PARIMO, KONTEKS SULAWESI – Rapat Dengar Pendapat (RDP) Komisi II Dewan Perwakilan Rakyat Daerah (DPRD) Parigi Moutong pada Senin (10/2/2025) berubah menjadi arena interogasi bagi Dinas Koperasi, Usaha Kecil dan Menengah (DisKopUKM) terkait polemik Izin Pertambangan Rakyat (IPR) di Desa Buranga.
Sorotan tajam anggota dewan tertuju pada dugaan kuat pelanggaran tata ruang yang mendasari terbitnya izin tersebut, mempertanyakan batas kewenangan dan implikasinya terhadap lahan pertanian berkelanjutan.

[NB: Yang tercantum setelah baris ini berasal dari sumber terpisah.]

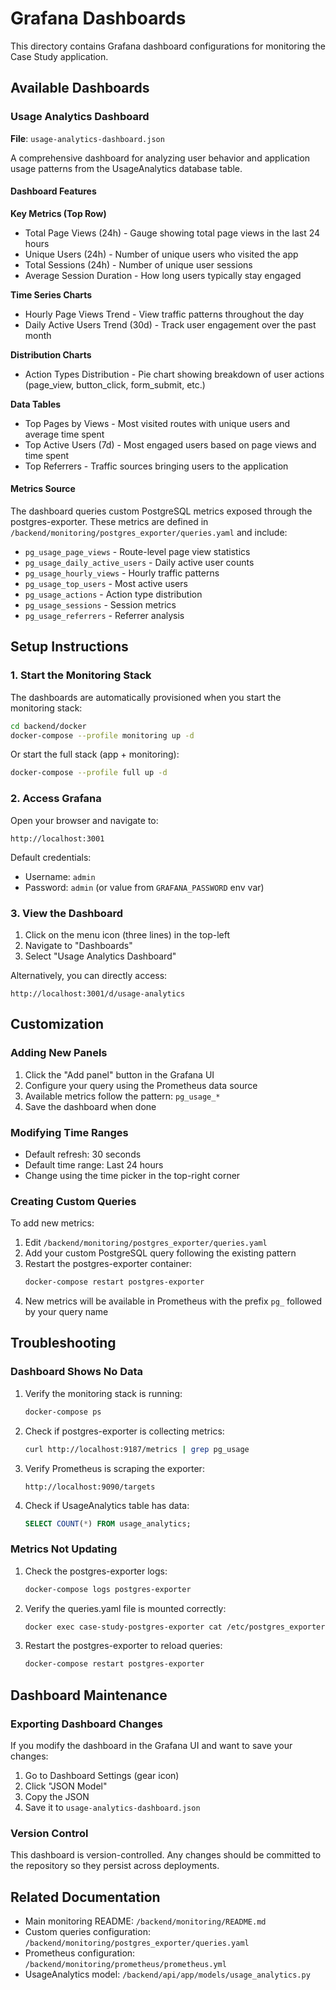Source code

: # Grafana Dashboards

This directory contains Grafana dashboard configurations for monitoring the Case Study application.

## Available Dashboards

### Usage Analytics Dashboard

**File**: `usage-analytics-dashboard.json`

A comprehensive dashboard for analyzing user behavior and application usage patterns from the UsageAnalytics database table.

#### Dashboard Features

**Key Metrics (Top Row)**

- Total Page Views (24h) - Gauge showing total page views in the last 24 hours
- Unique Users (24h) - Number of unique users who visited the app
- Total Sessions (24h) - Number of unique user sessions
- Average Session Duration - How long users typically stay engaged

**Time Series Charts**

- Hourly Page Views Trend - View traffic patterns throughout the day
- Daily Active Users Trend (30d) - Track user engagement over the past month

**Distribution Charts**

- Action Types Distribution - Pie chart showing breakdown of user actions (page_view, button_click, form_submit, etc.)

**Data Tables**

- Top Pages by Views - Most visited routes with unique users and average time spent
- Top Active Users (7d) - Most engaged users based on page views and time spent
- Top Referrers - Traffic sources bringing users to the application

#### Metrics Source

The dashboard queries custom PostgreSQL metrics exposed through the postgres-exporter. These metrics are defined in `/backend/monitoring/postgres_exporter/queries.yaml` and include:

- `pg_usage_page_views` - Route-level page view statistics
- `pg_usage_daily_active_users` - Daily active user counts
- `pg_usage_hourly_views` - Hourly traffic patterns
- `pg_usage_top_users` - Most active users
- `pg_usage_actions` - Action type distribution
- `pg_usage_sessions` - Session metrics
- `pg_usage_referrers` - Referrer analysis

## Setup Instructions

### 1. Start the Monitoring Stack

The dashboards are automatically provisioned when you start the monitoring stack:

```bash
cd backend/docker
docker-compose --profile monitoring up -d
```

Or start the full stack (app + monitoring):

```bash
docker-compose --profile full up -d
```

### 2. Access Grafana

Open your browser and navigate to:

```
http://localhost:3001
```

Default credentials:

- Username: `admin`
- Password: `admin` (or value from `GRAFANA_PASSWORD` env var)

### 3. View the Dashboard

1. Click on the menu icon (three lines) in the top-left
2. Navigate to "Dashboards"
3. Select "Usage Analytics Dashboard"

Alternatively, you can directly access:

```
http://localhost:3001/d/usage-analytics
```

## Customization

### Adding New Panels

1. Click the "Add panel" button in the Grafana UI
2. Configure your query using the Prometheus data source
3. Available metrics follow the pattern: `pg_usage_*`
4. Save the dashboard when done

### Modifying Time Ranges

- Default refresh: 30 seconds
- Default time range: Last 24 hours
- Change using the time picker in the top-right corner

### Creating Custom Queries

To add new metrics:

1. Edit `/backend/monitoring/postgres_exporter/queries.yaml`
2. Add your custom PostgreSQL query following the existing pattern
3. Restart the postgres-exporter container:
   ```bash
   docker-compose restart postgres-exporter
   ```
4. New metrics will be available in Prometheus with the prefix `pg_` followed by your query name

## Troubleshooting

### Dashboard Shows No Data

1. Verify the monitoring stack is running:

   ```bash
   docker-compose ps
   ```

2. Check if postgres-exporter is collecting metrics:

   ```bash
   curl http://localhost:9187/metrics | grep pg_usage
   ```

3. Verify Prometheus is scraping the exporter:

   ```
   http://localhost:9090/targets
   ```

4. Check if UsageAnalytics table has data:
   ```sql
   SELECT COUNT(*) FROM usage_analytics;
   ```

### Metrics Not Updating

1. Check the postgres-exporter logs:

   ```bash
   docker-compose logs postgres-exporter
   ```

2. Verify the queries.yaml file is mounted correctly:

   ```bash
   docker exec case-study-postgres-exporter cat /etc/postgres_exporter/queries.yaml
   ```

3. Restart the postgres-exporter to reload queries:
   ```bash
   docker-compose restart postgres-exporter
   ```

## Dashboard Maintenance

### Exporting Dashboard Changes

If you modify the dashboard in the Grafana UI and want to save your changes:

1. Go to Dashboard Settings (gear icon)
2. Click "JSON Model"
3. Copy the JSON
4. Save it to `usage-analytics-dashboard.json`

### Version Control

This dashboard is version-controlled. Any changes should be committed to the repository so they persist across deployments.

## Related Documentation

- Main monitoring README: `/backend/monitoring/README.md`
- Custom queries configuration: `/backend/monitoring/postgres_exporter/queries.yaml`
- Prometheus configuration: `/backend/monitoring/prometheus/prometheus.yml`
- UsageAnalytics model: `/backend/api/app/models/usage_analytics.py`

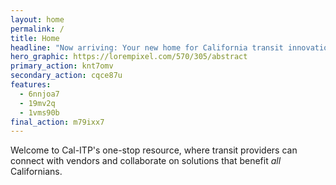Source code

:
 ```yaml
---
layout: home
permalink: /
title: Home
headline: "Now arriving: Your new home for California transit innovations"
hero_graphic: https://lorempixel.com/570/305/abstract
primary_action: knt7omv
secondary_action: cqce87u
features:
  - 6nnjoa7
  - 19mv2q
  - 1vms90b
final_action: m79ixx7
---
```

Welcome to Cal-ITP's one-stop resource, where transit providers can connect with
vendors and collaborate on solutions that benefit *all* Californians.
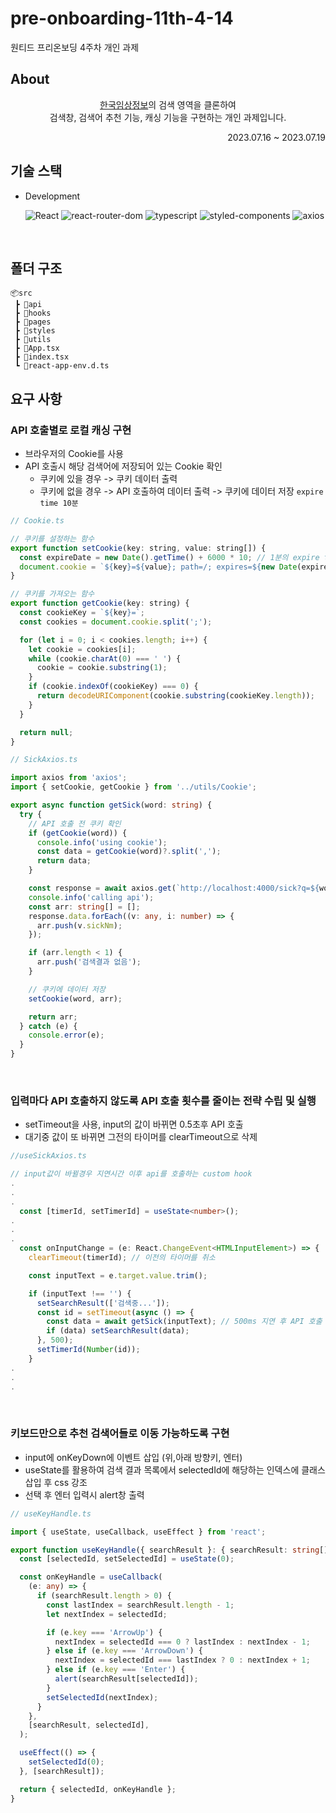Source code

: # pre-onboarding-11th-4-14

원티드 프리온보딩 4주차 개인 과제

## About

<div align='center'>
   <p><a href="https://clinicaltrialskorea.com/">한국임상정보</a>의 검색 영역을 클론하여 <br/>
검색창, 검색어 추천 기능, 캐싱 기능을 구현하는 개인 과제입니다. </p>
<!--   <a href="http://wanted-11th-3-14-test.s3-website.ap-northeast-2.amazonaws.com/"><strong>배포 링크</strong></a> -->
</div>

<div align='right'> 2023.07.16 ~ 2023.07.19 </div>



## 기술 스택

- Development

  ![React](https://img.shields.io/badge/Create--React--App-5.0.1-20232A?logo=react)
  ![react-router-dom](https://img.shields.io/badge/react--router-6.14.1-CA4245?logo=reactRouter)
  ![typescript](https://img.shields.io/badge/typescript-4.9.5-007ACC?logo=typescript)
  ![styled-components](https://img.shields.io/badge/styled--components%2Fcss-6.0.3-28A745?logo=styled-components)
  ![axios](https://img.shields.io/badge/axios-1.4.0-%23671DDF?logo=axios&logoColor=%23671DDF)

<br/>

## 폴더 구조

```
📦src
 ┣ 📂api
 ┣ 📂hooks
 ┣ 📂pages
 ┣ 📂styles
 ┣ 📂utils
 ┣ 📜App.tsx
 ┣ 📜index.tsx
 ┗ 📜react-app-env.d.ts
```


## 요구 사항

### API 호출별로 로컬 캐싱 구현
   - 브라우저의 Cookie를 사용
   - API 호출시 해당 검색어에 저장되어 있는 Cookie 확인
     - 쿠키에 있을 경우 -> 쿠키 데이터 출력
     - 쿠키에 없을 경우 -> API 호출하여 데이터 출력 -> 쿠키에 데이터 저장 `expire time 10분`
    

```js
// Cookie.ts

// 쿠키를 설정하는 함수
export function setCookie(key: string, value: string[]) {
  const expireDate = new Date().getTime() + 6000 * 10; // 1분의 expire time
  document.cookie = `${key}=${value}; path=/; expires=${new Date(expireDate).toUTCString()}`;
}

// 쿠키를 가져오는 함수
export function getCookie(key: string) {
  const cookieKey = `${key}=`;
  const cookies = document.cookie.split(';');

  for (let i = 0; i < cookies.length; i++) {
    let cookie = cookies[i];
    while (cookie.charAt(0) === ' ') {
      cookie = cookie.substring(1);
    }
    if (cookie.indexOf(cookieKey) === 0) {
      return decodeURIComponent(cookie.substring(cookieKey.length));
    }
  }

  return null;
}
```

```ts
// SickAxios.ts

import axios from 'axios';
import { setCookie, getCookie } from '../utils/Cookie';

export async function getSick(word: string) {
  try {
    // API 호출 전 쿠키 확인
    if (getCookie(word)) {
      console.info('using cookie');
      const data = getCookie(word)?.split(',');
      return data;
    }

    const response = await axios.get(`http://localhost:4000/sick?q=${word}`);
    console.info('calling api');
    const arr: string[] = [];
    response.data.forEach((v: any, i: number) => {
      arr.push(v.sickNm);
    });

    if (arr.length < 1) {
      arr.push('검색결과 없음');
    }

    // 쿠키에 데이터 저장
    setCookie(word, arr);

    return arr;
  } catch (e) {
    console.error(e);
  }
}

```

<br/>

### 입력마다 API 호출하지 않도록 API 호출 횟수를 줄이는 전략 수립 및 실행
   - setTimeout을 사용, input의 값이 바뀌면  0.5초후 API 호출
   - 대기중 값이 또 바뀌면 그전의 타이머를 clearTimeout으로 삭제

```ts
//useSickAxios.ts

// input값이 바뀔경우 지연시간 이후 api를 호출하는 custom hook
.
.
.
  const [timerId, setTimerId] = useState<number>();
.
.
.
  const onInputChange = (e: React.ChangeEvent<HTMLInputElement>) => {
    clearTimeout(timerId); // 이전의 타이머를 취소

    const inputText = e.target.value.trim();

    if (inputText !== '') {
      setSearchResult(['검색중...']);
      const id = setTimeout(async () => {
        const data = await getSick(inputText); // 500ms 지연 후 API 호출
        if (data) setSearchResult(data);
      }, 500);
      setTimerId(Number(id));
    }
.
.
.
```

<br/>

### 키보드만으로 추천 검색어들로 이동 가능하도록 구현
- input에 onKeyDown에 이벤트 삽입 (위,아래 방향키, 엔터)
- useState를 활용하여 검색 결과 목록에서 selectedId에 해당하는 인덱스에 클래스 삽입 후 css 강조
- 선택 후 엔터 입력시 alert창 출력

```ts
// useKeyHandle.ts

import { useState, useCallback, useEffect } from 'react';

export function useKeyHandle({ searchResult }: { searchResult: string[] }) {
  const [selectedId, setSelectedId] = useState(0);

  const onKeyHandle = useCallback(
    (e: any) => {
      if (searchResult.length > 0) {
        const lastIndex = searchResult.length - 1;
        let nextIndex = selectedId;

        if (e.key === 'ArrowUp') {
          nextIndex = selectedId === 0 ? lastIndex : nextIndex - 1;
        } else if (e.key === 'ArrowDown') {
          nextIndex = selectedId === lastIndex ? 0 : nextIndex + 1;
        } else if (e.key === 'Enter') {
          alert(searchResult[selectedId]);
        }
        setSelectedId(nextIndex);
      }
    },
    [searchResult, selectedId],
  );

  useEffect(() => {
    setSelectedId(0);
  }, [searchResult]);

  return { selectedId, onKeyHandle };
}

```
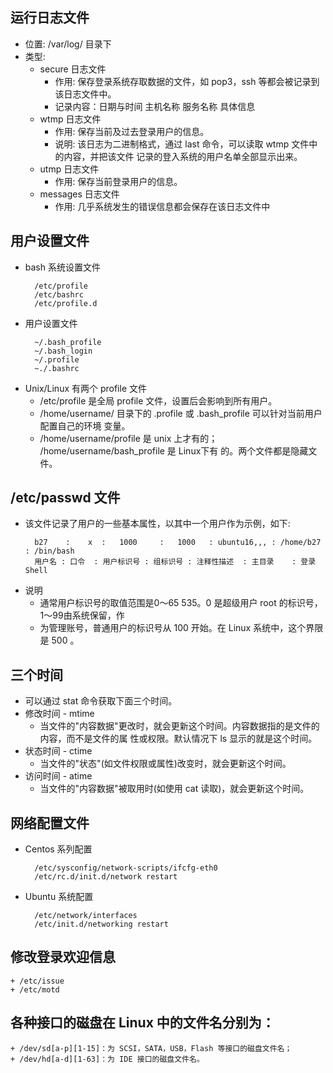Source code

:

## 运行日志文件
- 位置:
    /var/log/ 目录下
- 类型:
    + secure 日志文件
        + 作用: 保存登录系统存取数据的文件，如 pop3，ssh 等都会被记录到该日志文件中。
        + 记录内容：日期与时间 主机名称 服务名称 具体信息
    + wtmp 日志文件
        + 作用: 保存当前及过去登录用户的信息。
        + 说明: 该日志为二进制格式，通过 last 命令，可以读取 wtmp 文件中的内容，并把该文件
          记录的登入系统的用户名单全部显示出来。
    + utmp 日志文件
        + 作用: 保存当前登录用户的信息。
    + messages 日志文件
        + 作用: 几乎系统发生的错误信息都会保存在该日志文件中

## 用户设置文件
- bash 系统设置文件
  ```shell
    /etc/profile
    /etc/bashrc
    /etc/profile.d
  ```
- 用户设置文件
  ```shell
    ~/.bash_profile
    ~/.bash_login
    ~/.profile
    ~./.bashrc
  ```
- Unix/Linux 有两个 profile 文件
    + /etc/profile 是全局 profile 文件，设置后会影响到所有用户。
    + /home/username/ 目录下的 .profile 或 .bash_profile 可以针对当前用户配置自己的环境
      变量。
    + /home/username/profile 是 unix 上才有的； /home/username/bash_profile 是 Linux下有
      的。两个文件都是隐藏文件。

## /etc/passwd 文件
- 该文件记录了用户的一些基本属性，以其中一个用户作为示例，如下:
  ```shell
    b27    :    x  :   1000     :   1000   : ubuntu16,,, : /home/b27 : /bin/bash
    用户名 : 口令  : 用户标识号 : 组标识号 : 注释性描述  : 主目录    : 登录Shell
  ```
- 说明
    + 通常用户标识号的取值范围是0～65 535。0 是超级用户 root 的标识号，1～99由系统保留，作
    + 为管理账号，普通用户的标识号从 100 开始。在 Linux 系统中，这个界限是 500 。

## 三个时间
- 可以通过 stat 命令获取下面三个时间。
- 修改时间 - mtime
    + 当文件的"内容数据"更改时，就会更新这个时间。内容数据指的是文件的内容，而不是文件的属
      性或权限。默认情况下 ls 显示的就是这个时间。
- 状态时间 - ctime
    + 当文件的"状态"(如文件权限或属性)改变时，就会更新这个时间。
- 访问时间 - atime
    + 当文件的"内容数据"被取用时(如使用 cat 读取)，就会更新这个时间。
    
## 网络配置文件
- Centos 系列配置
  ```shell
    /etc/sysconfig/network-scripts/ifcfg-eth0
    /etc/rc.d/init.d/network restart
  ```
- Ubuntu 系统配置
  ```shell
    /etc/network/interfaces
    /etc/init.d/networking restart
  ```

## 修改登录欢迎信息
    + /etc/issue
    + /etc/motd
    
## 各种接口的磁盘在 Linux 中的文件名分别为：
    + /dev/sd[a-p][1-15]：为 SCSI，SATA，USB，Flash 等接口的磁盘文件名；
    + /dev/hd[a-d][1-63]：为 IDE 接口的磁盘文件名。
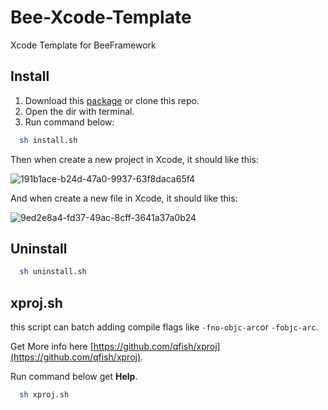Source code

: Bee-Xcode-Template
==================

Xcode Template for BeeFramework

## Install

1. Download this [package](https://github.com/qfish/Bee-Xcode-Template/archive/master.zip) or clone this repo.
2. Open the dir with terminal.
3. Run command below:

```sh
  sh install.sh
```

Then when create a new project in Xcode, it should like this:

![191b1ace-b24d-47a0-9937-63f8daca65f4](https://f.cloud.github.com/assets/679824/2254316/47a0eaf2-9dd5-11e3-95e5-f6da342625ad.png)

And when create a new file in Xcode, it should like this:

![9ed2e8a4-fd37-49ac-8cff-3641a37a0b24](https://f.cloud.github.com/assets/679824/2254319/58523b8a-9dd5-11e3-9e1e-058ce584771c.png)

## Uninstall

```sh
  sh uninstall.sh
```

## xproj.sh

this script can batch adding compile flags like `-fno-objc-arc`or `-fobjc-arc`.

Get More info here [https://github.com/qfish/xproj](https://github.com/qfish/xproj).

Run command below get **Help**.

```sh
  sh xproj.sh
```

Dalam forum yang dipimpin oleh Ketua Komisi II DPRD, Ahmad Arifin Dg Mabela, sejumlah anggota dewan tanpa ragu melontarkan pertanyaan kritis kepada Kepala DisKopUKM Parigi Moutong, Sofiana, yang hadir bersama perwakilan Dinas Penanaman Modal, Pelayanan Terpadu Satu Pintu (PMPTSP) dan Bagian Hukum dan Perundang-undangan (Kumdang) Setda Parigi Moutong.
Anggota Komisi II DPRD Parigi Moutong, Leli Pariani, dengan nada tegas mendesak agar operasi IPR di Desa Buranga segera dihentikan karena dinilai cacat aturan. Leli menyoroti potensi dampak buruk pertambangan terhadap lahan pertanian pangan berkelanjutan (LP2B) yang dilindungi oleh Perda Nomor 4 Tahun 2023.
“Mendirikan koperasi itu butuh modal besar, bisa sampai Rp5 miliar. Jika tidak diatur dengan baik, saya khawatir ada pihak bermodal besar di balik koperasi IPR ini, yang hanya akan mengeruk kekayaan alam kita,” ungkapnya.
Leli juga menekankan bahwa Kecamatan Ampibabo jelas-jelas tidak termasuk dalam kawasan pertambangan sesuai Perda RTRW Kabupaten Parigi Moutong.
Wakil Ketua Komisi II DPRD Parigi Moutong, Mohammad Fadli, mengawali RDP dengan menjelaskan bahwa pemanggilan ini merupakan tindak lanjut dari temuan-temuan sebelumnya, termasuk adanya indikasi bahwa Pemerintah Daerah (Pemda) Parigi Moutong terkesan tidak dilibatkan dalam penerbitan tiga IPR di Desa Buranga. Bahkan, surat Persetujuan Kesesuaian Kegiatan Pemanfaatan Tata Ruang (PKKPR) dari Dinas PUPRP pun tidak ditemukan.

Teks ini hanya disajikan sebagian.